Our exercises are designed by neuroscientists to isolate and challenge a muscle group we neglect… the brain. We relentlessly research and develop our understanding of the brain. Dozens of studies have been completed on the power of brain training and neuroplasticity, the brain’s ability to rewire itself. This has far-reaching implications and possibilities from education to athletics to medicine.

 
 

Athletic Brain Training Should Learn From the Coaches

Athletic brain and vision training must change its approach and learn from the coaches. Coaches use simulations to integrate multiple components of the perception-cognition-action continuum. Similarly, athletic brain and vision training must use simulations to integrate more of the perception-cognition-action continuum rather than train isolated pieces of this continuum. When components of the continuum are integrated in simulation training, the brain is given the opportunity to fully process the important connections between perception-cognition and action. This is how they process on game day and this is how they should prepare for game day.
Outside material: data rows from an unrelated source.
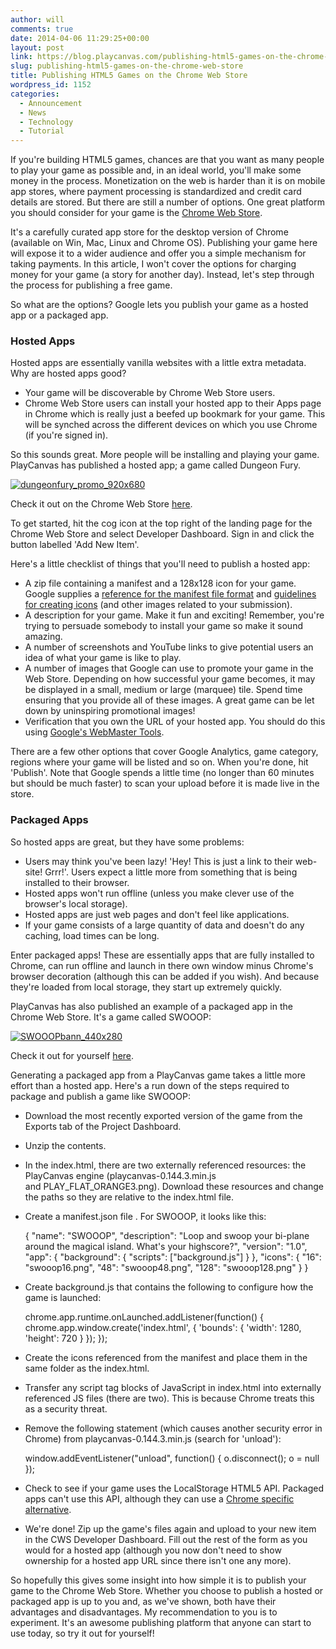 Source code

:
 ```yaml
---
author: will
comments: true
date: 2014-04-06 11:29:25+00:00
layout: post
link: https://blog.playcanvas.com/publishing-html5-games-on-the-chrome-web-store/
slug: publishing-html5-games-on-the-chrome-web-store
title: Publishing HTML5 Games on the Chrome Web Store
wordpress_id: 1152
categories:
  - Announcement
  - News
  - Technology
  - Tutorial
---
```


If you're building HTML5 games, chances are that you want as many people to play your game as possible and, in an ideal world, you'll make some money in the process. Monetization on the web is harder than it is on mobile app stores, where payment processing is standardized and credit card details are stored. But there are still a number of options. One great platform you should consider for your game is the [Chrome Web Store](https://chrome.google.com/webstore).

It's a carefully curated app store for the desktop version of Chrome (available on Win, Mac, Linux and Chrome OS). Publishing your game here will expose it to a wider audience and offer you a simple mechanism for taking payments. In this article, I won't cover the options for charging money for your game (a story for another day). Instead, let's step through the process for publishing a free game.

So what are the options? Google lets you publish your game as a hosted app or a packaged app.

### Hosted Apps

Hosted apps are essentially vanilla websites with a little extra metadata. Why are hosted apps good?

- Your game will be discoverable by Chrome Web Store users.
- Chrome Web Store users can install your hosted app to their Apps page in Chrome which is really just a beefed up bookmark for your game. This will be synched across the different devices on which you use Chrome (if you're signed in).

So this sounds great. More people will be installing and playing your game. PlayCanvas has published a hosted app; a game called Dungeon Fury.

[![dungeonfury_promo_920x680](https://blog.playcanvas.com/wp-content/uploads/2014/04/dungeonfury_promo_920x680.png)](https://blog.playcanvas.com/wp-content/uploads/2014/04/dungeonfury_promo_920x680.png)

Check it out on the Chrome Web Store [here](https://chrome.google.com/webstore/detail/dungeon-fury/mnokkobfbdgpnlinolfpemmaloeljfle).

To get started, hit the cog icon at the top right of the landing page for the Chrome Web Store and select Developer Dashboard. Sign in and click the button labelled 'Add New Item'.

Here's a little checklist of things that you'll need to publish a hosted app:

- A zip file containing a manifest and a 128x128 icon for your game. Google supplies a [reference for the manifest file format](https://developer.chrome.com/extensions/manifest) and [guidelines for creating icons](https://developer.chrome.com/webstore/images) (and other images related to your submission).
- A description for your game. Make it fun and exciting! Remember, you're trying to persuade somebody to install your game so make it sound amazing.
- A number of screenshots and YouTube links to give potential users an idea of what your game is like to play.
- A number of images that Google can use to promote your game in the Web Store. Depending on how successful your game becomes, it may be displayed in a small, medium or large (marquee) tile. Spend time ensuring that you provide all of these images. A great game can be let down by uninspiring promotional images!
- Verification that you own the URL of your hosted app. You should do this using [Google's WebMaster Tools](https://www.google.com/webmasters/tools/home?hl=en).

There are a few other options that cover Google Analytics, game category, regions where your game will be listed and so on. When you're done, hit 'Publish'. Note that Google spends a little time (no longer than 60 minutes but should be much faster) to scan your upload before it is made live in the store.

### Packaged Apps

So hosted apps are great, but they have some problems:

- Users may think you've been lazy! 'Hey! This is just a link to their web-site! Grrr!'. Users expect a little more from something that is being installed to their browser.
- Hosted apps won't run offline (unless you make clever use of the browser's local storage).
- Hosted apps are just web pages and don't feel like applications.
- If your game consists of a large quantity of data and doesn't do any caching, load times can be long.

Enter packaged apps! These are essentially apps that are fully installed to Chrome, can run offline and launch in there own window minus Chrome's browser decoration (although this can be added if you wish). And because they're loaded from local storage, they start up extremely quickly.

PlayCanvas has also published an example of a packaged app in the Chrome Web Store. It's a game called SWOOOP:

[![SWOOOPbann_440x280](https://blog.playcanvas.com/wp-content/uploads/2014/04/SWOOOPbann_440x280.png)](https://blog.playcanvas.com/wp-content/uploads/2014/04/SWOOOPbann_440x280.png)

Check it out for yourself [here](https://chrome.google.com/webstore/detail/swooop/jblimahfbhdcengjfbdpdngcfcghladf).

Generating a packaged app from a PlayCanvas game takes a little more effort than a hosted app. Here's a run down of the steps required to package and publish a game like SWOOOP:

- Download the most recently exported version of the game from the Exports tab of the Project Dashboard.
- Unzip the contents.
- In the index.html, there are two externally referenced resources: the PlayCanvas engine (playcanvas-0.144.3.min.js and PLAY_FLAT_ORANGE3.png). Download these resources and change the paths so they are relative to the index.html file.
- Create a manifest.json file . For SWOOOP, it looks like this:

  {
  "name": "SWOOOP",
  "description": "Loop and swoop your bi-plane around the magical island. What's your highscore?",
  "version": "1.0",
  "app": {
  "background": {
  "scripts": ["background.js"]
  }
  },
  "icons": { "16": "swooop16.png", "48": "swooop48.png", "128": "swooop128.png" }
  }

- Create background.js that contains the following to configure how the game is launched:

  chrome.app.runtime.onLaunched.addListener(function() {
  chrome.app.window.create('index.html', {
  'bounds': {
  'width': 1280,
  'height': 720
  }
  });
  });

- Create the icons referenced from the manifest and place them in the same folder as the index.html.
- Transfer any script tag blocks of JavaScript in index.html into externally referenced JS files (there are two). This is because Chrome treats this as a security threat.
- Remove the following statement (which causes another security error in Chrome) from playcanvas-0.144.3.min.js (search for 'unload'):

  window.addEventListener("unload", function() {
  o.disconnect();
  o = null
  });

- Check to see if your game uses the LocalStorage HTML5 API. Packaged apps can't use this API, although they can use a [Chrome specific alternative](https://developer.chrome.com/apps/storage).
- We're done! Zip up the game's files again and upload to your new item in the CWS Developer Dashboard. Fill out the rest of the form as you would for a hosted app (although you now don't need to show ownership for a hosted app URL since there isn't one any more).

So hopefully this gives some insight into how simple it is to publish your game to the Chrome Web Store. Whether you choose to publish a hosted or packaged app is up to you and, as we've shown, both have their advantages and disadvantages. My recommendation to you is to experiment. It's an awesome publishing platform that anyone can start to use today, so try it out for yourself!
The scientific research supports this approach. The few studies that show transfer from a training exercise to improvement on a new task all use simulation training. The studies listed below are all published in top peer-reviewed journals. These studies show that specific First-Person Shooter (FPS) video games improve new abilities across the cognitive-perceptual portion of the continuum. Importantly, FPS video games provide a realistic simulation of the perception-cognition-action continuum by putting the player in the first person perspective of the video game character. The Neurotrainer technology was deliberately invented after these ground-breaking studies were published. Our approach was to design a configuration of exercises that distill down the important components of FPS video games. Our research shows that our technology created even larger gains compared to those of a FPS video game.

 

Athletics Evidence

How brain functions relate to sports performance

PARIETAL LOBE FUNCTIONS
Focus and Split Attention

Attention determines what and how much we perceive: we can look at something and not really see it when unfocused. We also miss things happening away from where we look (Split Attention). Attention becomes exponentially more important when multitasking (e.g., catching a ball, looking at an opponent and tracking a teammate for a possible play).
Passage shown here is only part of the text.